By AKIHIRO NISHIYAMA/ Staff Writer
December 19, 2024 at 14:11 JST
Nissan Motor Co. and Honda Motor Co. intend to discuss management integration. (Asahi Shimbun file photos)
Fears of a foreign takeover of Nissan Motor Co. prompted partner Honda Motor Co. to raise the possibility of management integration, sources said.
Hon Hai Precision Industry Co., a Taiwanese electronics contract manufacturer known as Foxconn, has been cited as a potential suitor of the beleaguered automaker, they said.
Hon Hai acquired a controlling stake in electronics maker Sharp Corp. in 2016 after the Japanese company was saddled with liabilities exceeding assets.
The Taiwanese company, which has grown as a contract manufacturer of Apple Inc.’s iPhones, has set its sights on electric vehicles as a key source of revenue after smartphones.
Hon Hai was apparently considering purchasing Nissan shares that are still owned by French automaker Renault SA, which brought Nissan under its control in 1999.
Nissan could be a bargain for potential suitors like Hon Hai.
Its share price is stagnating, particularly after the company in November reported a 90-percent operating profit decline for the April-September period due to lackluster performances in the United States and China.
At the close of trading in Tokyo on Dec. 18, Nissan’s market value stood at about 1.55 trillion yen ($10 billion), one-fourth of Honda’s and ranked sixth among domestic automakers.
In 2023, the Hon Hai group recruited Jun Seki, former vice chief operating officer of Nissan, as chief strategy officer for EVs.
Seki was appointed to Nissan’s No. 3 post in 2019 but left the company within weeks to serve as president of motor manufacturer Nidec Corp.
He was dissatisfied with his position in Nissan’s troika leadership, headed by Makoto Uchida, president and chief executive officer, according to a source.
Honda and Nissan announced in March that they would collaborate mainly on EVs, but it took until August before they agreed on five specific areas of cooperation.

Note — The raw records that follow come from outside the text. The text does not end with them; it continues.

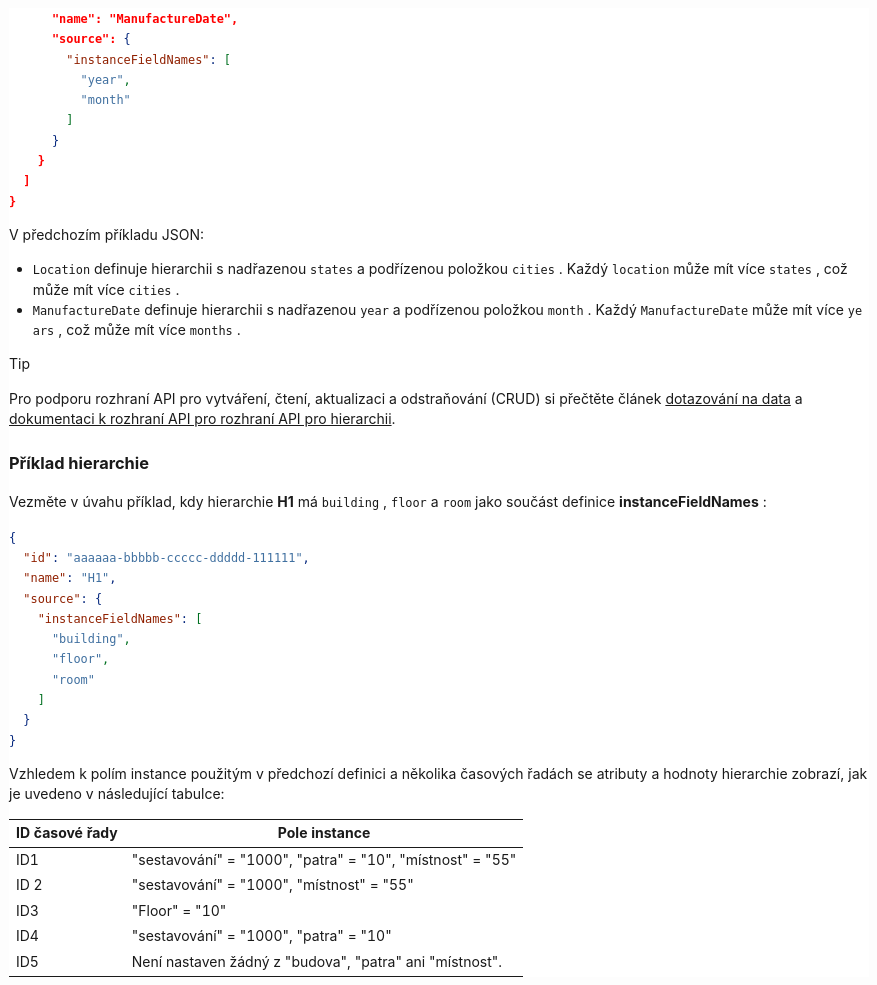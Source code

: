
 ```JSON
      "name": "ManufactureDate",
      "source": {
        "instanceFieldNames": [
          "year",
          "month"
        ]
      }
    }
  ]
}
```

V předchozím příkladu JSON:

* `Location` definuje hierarchii s nadřazenou `states` a podřízenou položkou `cities` . Každý `location` může mít více `states` , což může mít více `cities` .
* `ManufactureDate` definuje hierarchii s nadřazenou `year` a podřízenou položkou `month` . Každý `ManufactureDate` může mít více `years` , což může mít více `months` .

> [!TIP]
> Pro podporu rozhraní API pro vytváření, čtení, aktualizaci a odstraňování (CRUD) si přečtěte článek [dotazování na data](concepts-query-overview.md#time-series-model-query-tsm-q-apis) a [dokumentaci k rozhraní API pro rozhraní API pro hierarchii](https://docs.microsoft.com/rest/api/time-series-insights/reference-model-apis#hierarchies-api).

### <a name="hierarchy-example"></a>Příklad hierarchie

Vezměte v úvahu příklad, kdy hierarchie **H1** má `building` , `floor` a `room` jako součást definice **instanceFieldNames** :

```JSON
{
  "id": "aaaaaa-bbbbb-ccccc-ddddd-111111",
  "name": "H1",
  "source": {
    "instanceFieldNames": [
      "building",
      "floor",
      "room"
    ]
  }
}
```

Vzhledem k polím instance použitým v předchozí definici a několika časových řadách se atributy a hodnoty hierarchie zobrazí, jak je uvedeno v následující tabulce:

| ID časové řady | Pole instance |
| --- | --- |
| ID1 | "sestavování" = "1000", "patra" = "10", "místnost" = "55"  |
| ID 2 | "sestavování" = "1000", "místnost" = "55" |
| ID3 | "Floor" = "10" |
| ID4 | "sestavování" = "1000", "patra" = "10"  |
| ID5 | Není nastaven žádný z "budova", "patra" ani "místnost". |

Four months later, the two companies are finalizing plans to start talks on integrating their management, likely under an umbrella holding company.
Mitsubishi Motors Corp., whose top shareholder is Nissan, could also join the alliance.
Honda is the second-largest Japanese automaker, but its global vehicle sales volume is less than half of industry leader Toyota Motor Corp.
A foreign takeover of Nissan, a key partner in the EV business, would jeopardize Honda’s growth strategy as the global industry shifts away from gasoline vehicles.
Multiple sources said Honda has been particularly eager to speed up discussions on prospective management integration.
Together with its half-year earnings results, Nissan announced restructuring measures, such as cutting 9,000 jobs and paring global production capacity by 20 percent.
Outside directors called Uchida to account.
A management integration proposal was a “godsend” for Nissan as the company faced difficulties rebuilding its operations, a source said.
A senior government official welcomes expected management integration talks.
“It would be better for Nissan to join forces with a Japanese company than falling into foreign hands for a second time,” the official said.